- **WORK REQUIRED**
When a line below contains the word "example", copy that line.

- **Stored items from a collection**
....................

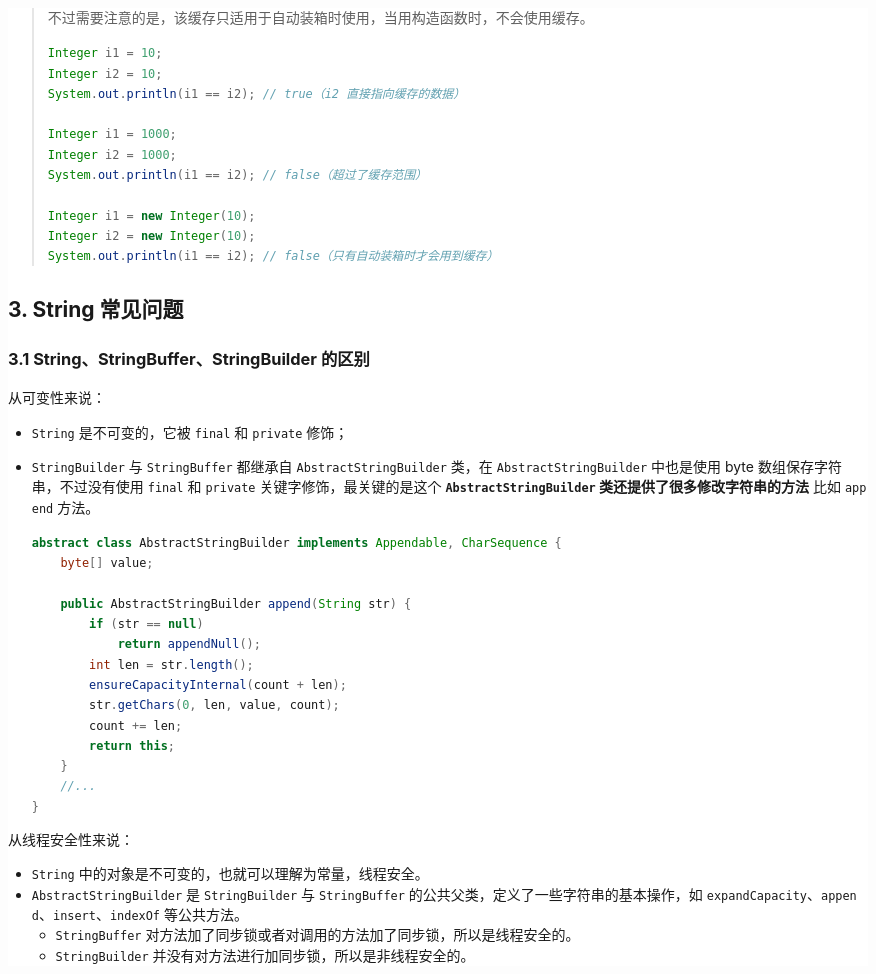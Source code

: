 > 不过需要注意的是，该缓存只适用于自动装箱时使用，当用构造函数时，不会使用缓存。
>
> ```java
> Integer i1 = 10;
> Integer i2 = 10;
> System.out.println(i1 == i2);	// true（i2 直接指向缓存的数据）
> 
> Integer i1 = 1000;
> Integer i2 = 1000;
> System.out.println(i1 == i2);	// false（超过了缓存范围）
> 
> Integer i1 = new Integer(10);
> Integer i2 = new Integer(10);
> System.out.println(i1 == i2);	// false（只有自动装箱时才会用到缓存）
> ```

## 3. String 常见问题

### 3.1 String、StringBuffer、StringBuilder 的区别

从可变性来说：

- `String` 是不可变的，它被 `final` 和 `private` 修饰；

- `StringBuilder` 与 `StringBuffer` 都继承自 `AbstractStringBuilder` 类，在 `AbstractStringBuilder` 中也是使用 byte 数组保存字符串，不过没有使用 `final` 和 `private` 关键字修饰，最关键的是这个 **`AbstractStringBuilder` 类还提供了很多修改字符串的方法** 比如 `append` 方法。

    ```java
    abstract class AbstractStringBuilder implements Appendable, CharSequence {
        byte[] value;
        
        public AbstractStringBuilder append(String str) {
            if (str == null)
                return appendNull();
            int len = str.length();
            ensureCapacityInternal(count + len);
            str.getChars(0, len, value, count);
            count += len;
            return this;
        }
      	//...
    }
    ```



从线程安全性来说：

- `String` 中的对象是不可变的，也就可以理解为常量，线程安全。
- `AbstractStringBuilder` 是 `StringBuilder` 与 `StringBuffer` 的公共父类，定义了一些字符串的基本操作，如 `expandCapacity`、`append`、`insert`、`indexOf` 等公共方法。
    - `StringBuffer` 对方法加了同步锁或者对调用的方法加了同步锁，所以是线程安全的。
    - `StringBuilder` 并没有对方法进行加同步锁，所以是非线程安全的。
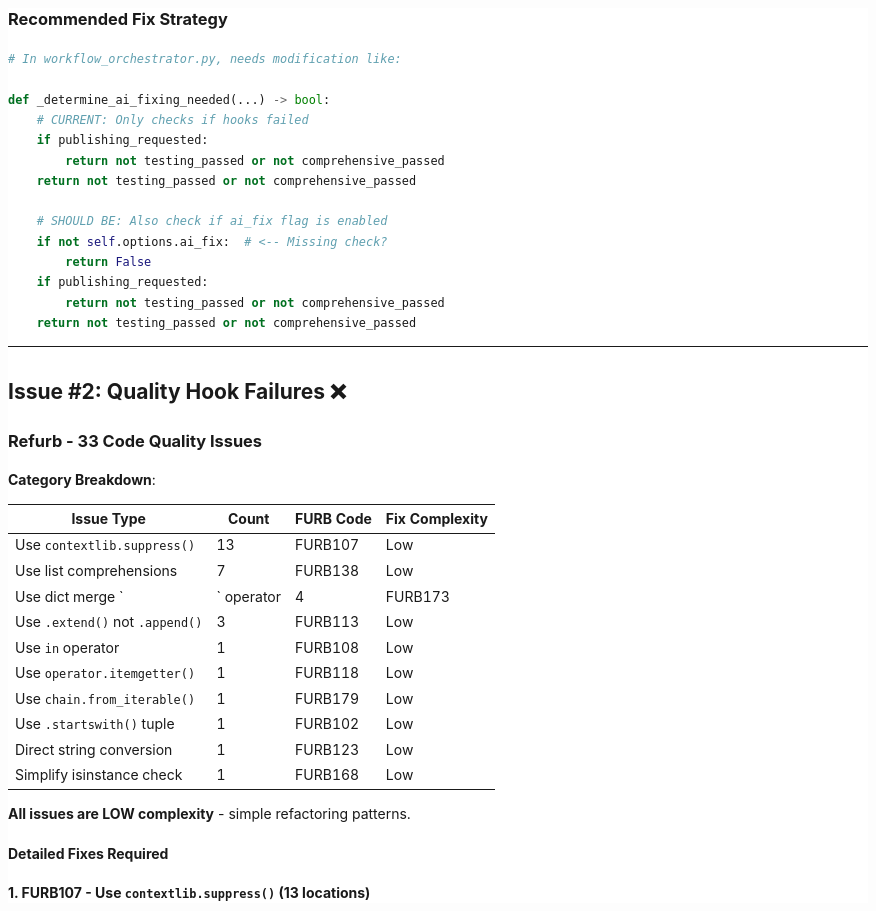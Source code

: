 ### Recommended Fix Strategy

```python
# In workflow_orchestrator.py, needs modification like:

def _determine_ai_fixing_needed(...) -> bool:
    # CURRENT: Only checks if hooks failed
    if publishing_requested:
        return not testing_passed or not comprehensive_passed
    return not testing_passed or not comprehensive_passed

    # SHOULD BE: Also check if ai_fix flag is enabled
    if not self.options.ai_fix:  # <-- Missing check?
        return False
    if publishing_requested:
        return not testing_passed or not comprehensive_passed
    return not testing_passed or not comprehensive_passed
```

______________________________________________________________________

## Issue #2: Quality Hook Failures ❌

### Refurb - 33 Code Quality Issues

**Category Breakdown**:

| Issue Type | Count | FURB Code | Fix Complexity |
|------------|-------|-----------|----------------|
| Use `contextlib.suppress()` | 13 | FURB107 | Low |
| Use list comprehensions | 7 | FURB138 | Low |
| Use dict merge `|` operator | 4 | FURB173 | Low |
| Use `.extend()` not `.append()` | 3 | FURB113 | Low |
| Use `in` operator | 1 | FURB108 | Low |
| Use `operator.itemgetter()` | 1 | FURB118 | Low |
| Use `chain.from_iterable()` | 1 | FURB179 | Low |
| Use `.startswith()` tuple | 1 | FURB102 | Low |
| Direct string conversion | 1 | FURB123 | Low |
| Simplify isinstance check | 1 | FURB168 | Low |

**All issues are LOW complexity** - simple refactoring patterns.

#### Detailed Fixes Required

**1. FURB107 - Use `contextlib.suppress()` (13 locations)**
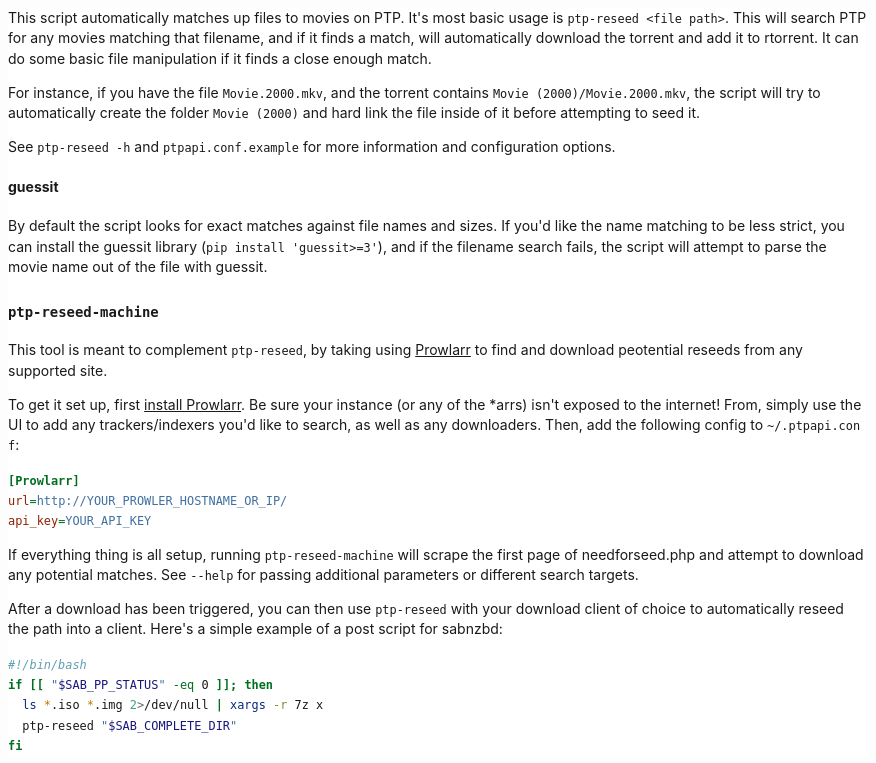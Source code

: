 This script automatically matches up files to movies on PTP. It's most
basic usage is `ptp-reseed <file path>`. This will search PTP for any
movies matching that filename, and if it finds a match, will
automatically download the torrent and add it to rtorrent. It can do
some basic file manipulation if it finds a close enough match.

For instance, if you have the file `Movie.2000.mkv`, and the torrent
contains `Movie (2000)/Movie.2000.mkv`, the script will try to
automatically create the folder `Movie (2000)` and hard link the file
inside of it before attempting to seed it.

See `ptp-reseed -h` and `ptpapi.conf.example` for more information and
configuration options.

#### guessit

By default the script looks for exact matches against file names and
sizes. If you'd like the name matching to be less strict, you can
install the guessit library (`pip install 'guessit>=3'`), and if the
filename search fails, the script will attempt to parse the movie name
out of the file with guessit.

### `ptp-reseed-machine`

This tool is meant to complement `ptp-reseed`, by taking using
[Prowlarr](https://github.com/Prowlarr/Prowlarr) to find and download
peotential reseeds from any supported site.

To get it set up, first [install
Prowlarr](https://wiki.servarr.com/prowlarr/installation). Be sure
your instance (or any of the *arrs) isn't exposed to the internet!
From, simply use the UI to add any trackers/indexers you'd like to
search, as well as any downloaders. Then, add the following config to
`~/.ptpapi.conf`:

```ini
[Prowlarr]
url=http://YOUR_PROWLER_HOSTNAME_OR_IP/
api_key=YOUR_API_KEY
```

If everything thing is all setup, running `ptp-reseed-machine` will
scrape the first page of needforseed.php and attempt to download any
potential matches. See `--help` for passing additional parameters or
different search targets.

After a download has been triggered, you can then use `ptp-reseed`
with your download client of choice to automatically reseed the path
into a client. Here's a simple example of a post script for sabnzbd:

```bash
#!/bin/bash
if [[ "$SAB_PP_STATUS" -eq 0 ]]; then
  ls *.iso *.img 2>/dev/null | xargs -r 7z x
  ptp-reseed "$SAB_COMPLETE_DIR"
fi
```
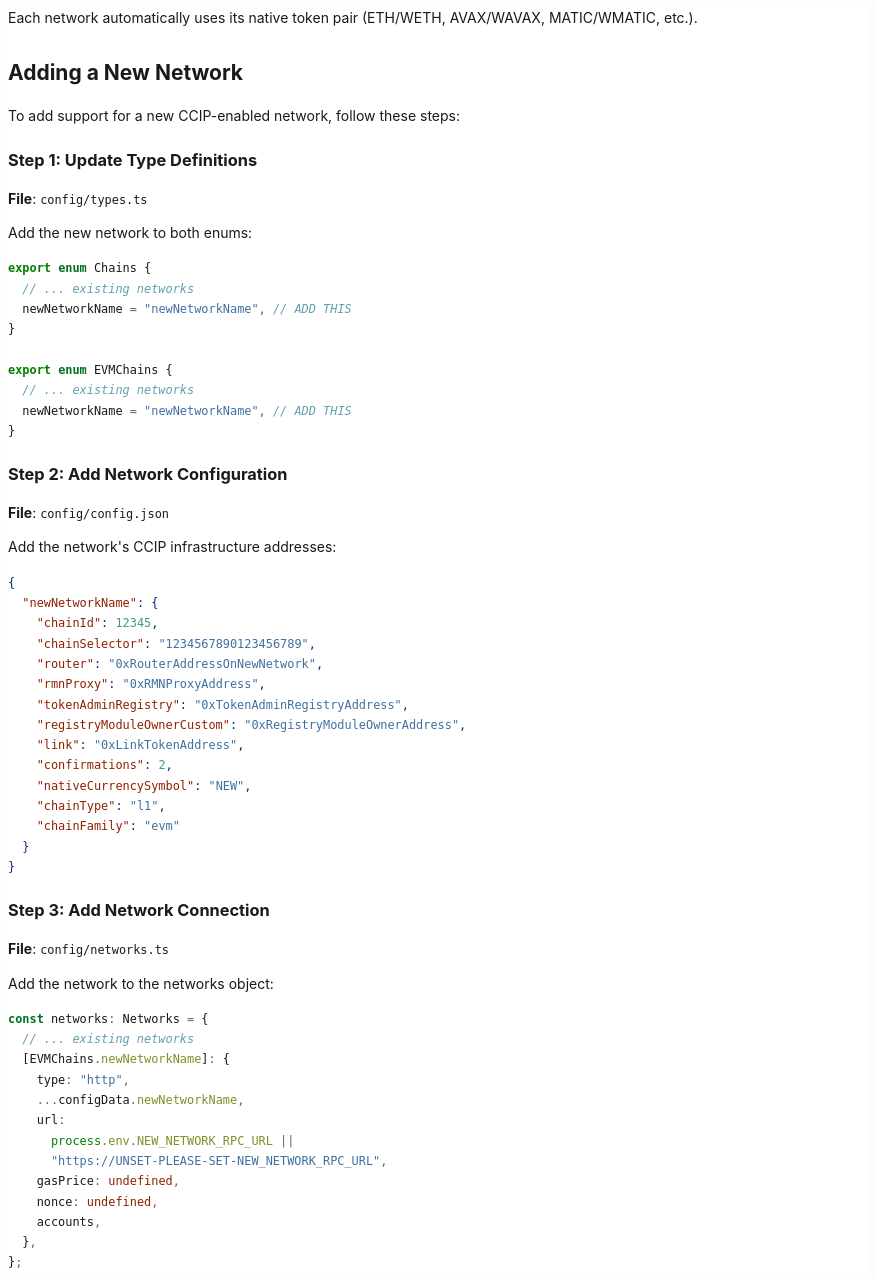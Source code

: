 Each network automatically uses its native token pair (ETH/WETH, AVAX/WAVAX, MATIC/WMATIC, etc.).

## Adding a New Network

To add support for a new CCIP-enabled network, follow these steps:

### Step 1: Update Type Definitions

**File**: `config/types.ts`

Add the new network to both enums:

```typescript
export enum Chains {
  // ... existing networks
  newNetworkName = "newNetworkName", // ADD THIS
}

export enum EVMChains {
  // ... existing networks
  newNetworkName = "newNetworkName", // ADD THIS
}
```

### Step 2: Add Network Configuration

**File**: `config/config.json`

Add the network's CCIP infrastructure addresses:

```json
{
  "newNetworkName": {
    "chainId": 12345,
    "chainSelector": "1234567890123456789",
    "router": "0xRouterAddressOnNewNetwork",
    "rmnProxy": "0xRMNProxyAddress",
    "tokenAdminRegistry": "0xTokenAdminRegistryAddress",
    "registryModuleOwnerCustom": "0xRegistryModuleOwnerAddress",
    "link": "0xLinkTokenAddress",
    "confirmations": 2,
    "nativeCurrencySymbol": "NEW",
    "chainType": "l1",
    "chainFamily": "evm"
  }
}
```

### Step 3: Add Network Connection

**File**: `config/networks.ts`

Add the network to the networks object:

```typescript
const networks: Networks = {
  // ... existing networks
  [EVMChains.newNetworkName]: {
    type: "http",
    ...configData.newNetworkName,
    url:
      process.env.NEW_NETWORK_RPC_URL ||
      "https://UNSET-PLEASE-SET-NEW_NETWORK_RPC_URL",
    gasPrice: undefined,
    nonce: undefined,
    accounts,
  },
};
```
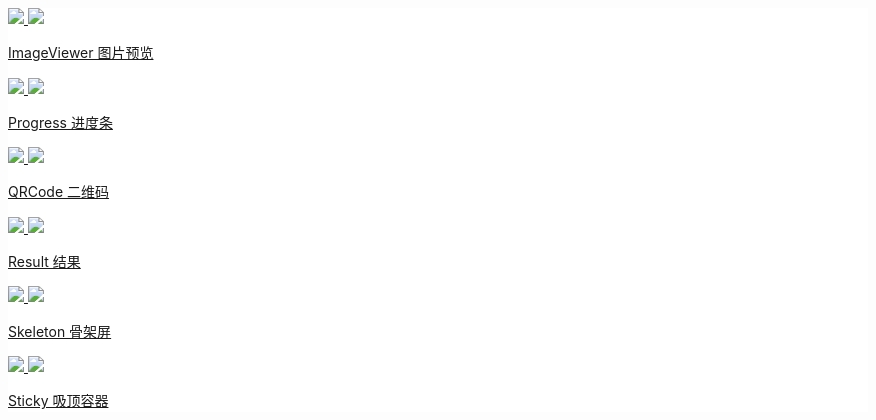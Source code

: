   <div class="image-wrapper">
    <a class="item" href="/miniprogram/components/image-viewer">
      <img class="__light__" src="https://tdesign.gtimg.com/site/mobile/doc-imageviewer.png" />
      <img class="__dark__" src="https://tdesign.gtimg.com/site/mobile/doc-imageviewer-dark.png" />
      <p class="name">ImageViewer 图片预览</p>
    </a>
  </div>

  <div class="image-wrapper">
    <a class="item" href="/miniprogram/components/progress">
      <img class="__light__" src="https://tdesign.gtimg.com/site/mobile/doc-progress.png" />
      <img class="__dark__" src="https://tdesign.gtimg.com/site/mobile/doc-progress-dark.png" />
      <p class="name">Progress 进度条</p>
    </a>
  </div>

  <div class="image-wrapper">
    <a class="item" href="/miniprogram/components/qrcode">
      <img class="__light__" src="https://tdesign.gtimg.com/site/mobile/doc-qrcode.png" />
      <img class="__dark__" src="https://tdesign.gtimg.com/site/mobile/doc-qrcode-dark.png" />
      <p class="name">QRCode 二维码</p>
    </a>
  </div>

  <div class="image-wrapper">
    <a class="item" href="/miniprogram/components/result">
      <img class="__light__" src="https://tdesign.gtimg.com/site/mobile/doc-result.png" />
      <img class="__dark__" src="https://tdesign.gtimg.com/site/mobile/doc-result-dark.png" />
      <p class="name">Result 结果</p>
    </a>
  </div>

  <div class="image-wrapper">
    <a class="item" href="/miniprogram/components/skeleton">
      <img class="__light__" src="https://tdesign.gtimg.com/site/mobile/doc-skeleton.png" />
      <img class="__dark__" src="https://tdesign.gtimg.com/site/mobile/doc-skeleton-dark.png" />
      <p class="name">Skeleton 骨架屏</p>
    </a>
  </div>

  <div class="image-wrapper">
    <a class="item" href="/miniprogram/components/sticky">
      <img class="__light__" src="https://tdesign.gtimg.com/site/mobile/doc-sticky.png" />
      <img class="__dark__" src="https://tdesign.gtimg.com/site/mobile/doc-sticky-dark.png" />
      <p class="name">Sticky 吸顶容器</p>
    </a>
  </div>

....................

- **SOLUTION BELOW**
See `ptp-reseed -h` and `ptpapi.conf.example` for more information and
into a client. Here's a simple example of a post script for sabnzbd:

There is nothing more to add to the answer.